Who We Are

From the New Yorker, obviously.
Over dinner one night last week, Shannon and I puzzled over people’s desire to see photos of Bin Laden’s corpse. We don’t relate to people who want to see photos of dead people. Neither of us believe that photos of Bin Laden’s corpse will convince anyone who doubts his death. But now I’m wondering if there’s a moral imperative for us, as Americans, to see more of what our country does, even if it’s morbid.
We choose to live here. We pay taxes. By doing so, we explicitly or tacitly support our government’s policies. We compromise some of our beliefs and desires, trusting that our democratic system will find solutions that, while not ideal for us as individuals, are the best for most.
But can we trust this system to work if we can’t—or refuse to—see what it produces?
On Wednesday last week, John Stewart said:
Maybe we should always show pictures. Bin Laden, pictures of our wounded service people, pictures of maimed innocent civilians. We can only make decisions about war if we see what war actually is—and not as a video game where bodies quickly disappear leaving behind a shiny gold coin.
Earlier, Philip Gourevitch, talking about the Bin Laden photos, but referring to the Abu Ghraib photos, said:
…a photograph of the violence you inflict is always, in very large measure, a self-portrait.
Gourevitch advocates against releasing the photos, but perhaps we’d benefit from being more self-aware. Maybe we should let ourselves see who we are. Perhaps we’d make better decisions. Perhaps we wouldn’t be so cavalier about sending our children to kill people in other countries.
The idea that transparency leads to better decisions is the thesis of transparency advocacy. It’s easy to ask for transparency when we imagine it uncovering corruption in other people, but it becomes uncomfortable when it threatens to reveal parts of ourselves that we’d rather pretend aren’t there.

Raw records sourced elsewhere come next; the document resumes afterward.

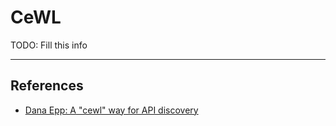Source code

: # CeWL

TODO: Fill this info

---
## References

- [Dana Epp: A "cewl" way for API discovery](https://danaepp.com/a-cewl-way-for-api-discovery)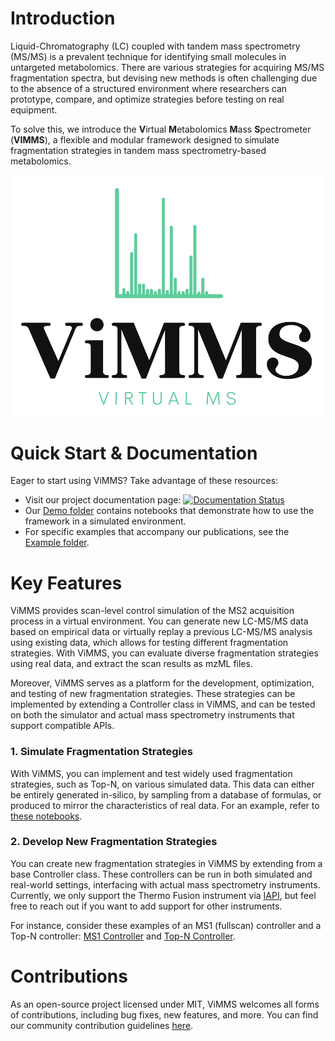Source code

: # Introduction

Liquid-Chromatography (LC) coupled with tandem mass spectrometry (MS/MS) is a prevalent technique for identifying small molecules in untargeted metabolomics. There are various strategies for acquiring MS/MS fragmentation spectra, but devising new methods is often challenging due to the absence of a structured environment where researchers can prototype, compare, and optimize strategies before testing on real equipment. 

To solve this, we introduce the **V**irtual **M**etabolomics **M**ass **S**pectrometer (**VIMMS**), a flexible and modular framework designed to simulate fragmentation strategies in tandem mass spectrometry-based metabolomics. 

![ViMMS Logo](images/logo.png?raw=true "ViMMS Logo")

# Quick Start & Documentation

Eager to start using ViMMS? Take advantage of these resources:
- Visit our project documentation page: [![Documentation Status](https://readthedocs.org/projects/vimms/badge/?version=latest)](http://vimms.readthedocs.io/?badge=latest)
- Our [Demo folder](https://github.com/glasgowcompbio/vimms/tree/master/demo) contains notebooks that demonstrate how to use the framework in a simulated environment.
- For specific examples that accompany our publications, see the [Example folder](https://github.com/glasgowcompbio/vimms/tree/master/examples).

# Key Features

ViMMS provides scan-level control simulation of the MS2 acquisition process in a virtual environment. You can generate new LC-MS/MS data based on empirical data or virtually replay a previous LC-MS/MS analysis using existing data, which allows for testing different fragmentation strategies. With ViMMS, you can evaluate diverse fragmentation strategies using real data, and extract the scan results as mzML files.

Moreover, ViMMS serves as a platform for the development, optimization, and testing of new fragmentation strategies. These strategies can be implemented by extending a Controller class in ViMMS, and can be tested on both the simulator and actual mass spectrometry instruments that support compatible APIs.

### 1. Simulate Fragmentation Strategies

With ViMMS, you can implement and test widely used fragmentation strategies, such as Top-N, on various simulated data. This data can either be entirely generated in-silico, by sampling from a database of formulas, or produced to mirror the characteristics of real data. For an example, refer to [these notebooks](https://github.com/glasgowcompbio/vimms/tree/master/demo/01.%20Data).

### 2. Develop New Fragmentation Strategies

You can create new fragmentation strategies in ViMMS by extending from a base Controller class. These controllers can be run in both simulated and real-world settings, interfacing with actual mass spectrometry instruments. Currently, we only support the Thermo Fusion instrument via [IAPI](https://github.com/thermofisherlsms/iapi), but feel free to reach out if you want to add support for other instruments.

For instance, consider these examples of an MS1 (fullscan) controller and a Top-N controller: [MS1 Controller](https://github.com/glasgowcompbio/vimms/blob/master/vimms/Controller/fullscan.py) and [Top-N Controller](https://github.com/glasgowcompbio/vimms/blob/master/vimms/Controller/topN.py).

# Contributions

As an open-source project licensed under MIT, ViMMS welcomes all forms of contributions, including bug fixes, new features, and more. You can find our community contribution guidelines [here](https://github.com/glasgowcompbio/vimms/blob/master/CONTRIBUTING.md).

Seeing images of our victims—both our enemies and our own soldiers—could make us more introspective. It could also desensitize and harden us. Or it could just make us despair. I don’t know what it would do.
When I lived in Venezuela, a local newspaper printed a full color photo of a corpse and its decapitated head on one of its covers. The story was about a local prison riot. Most people I talked to about it were offended by the photo and complained that the newspaper shouldn’t have printed it. No one I talked to saw the photo as a call for prison reform—they saw it as a sensationalistic way to sell newspapers. I imagine it worked.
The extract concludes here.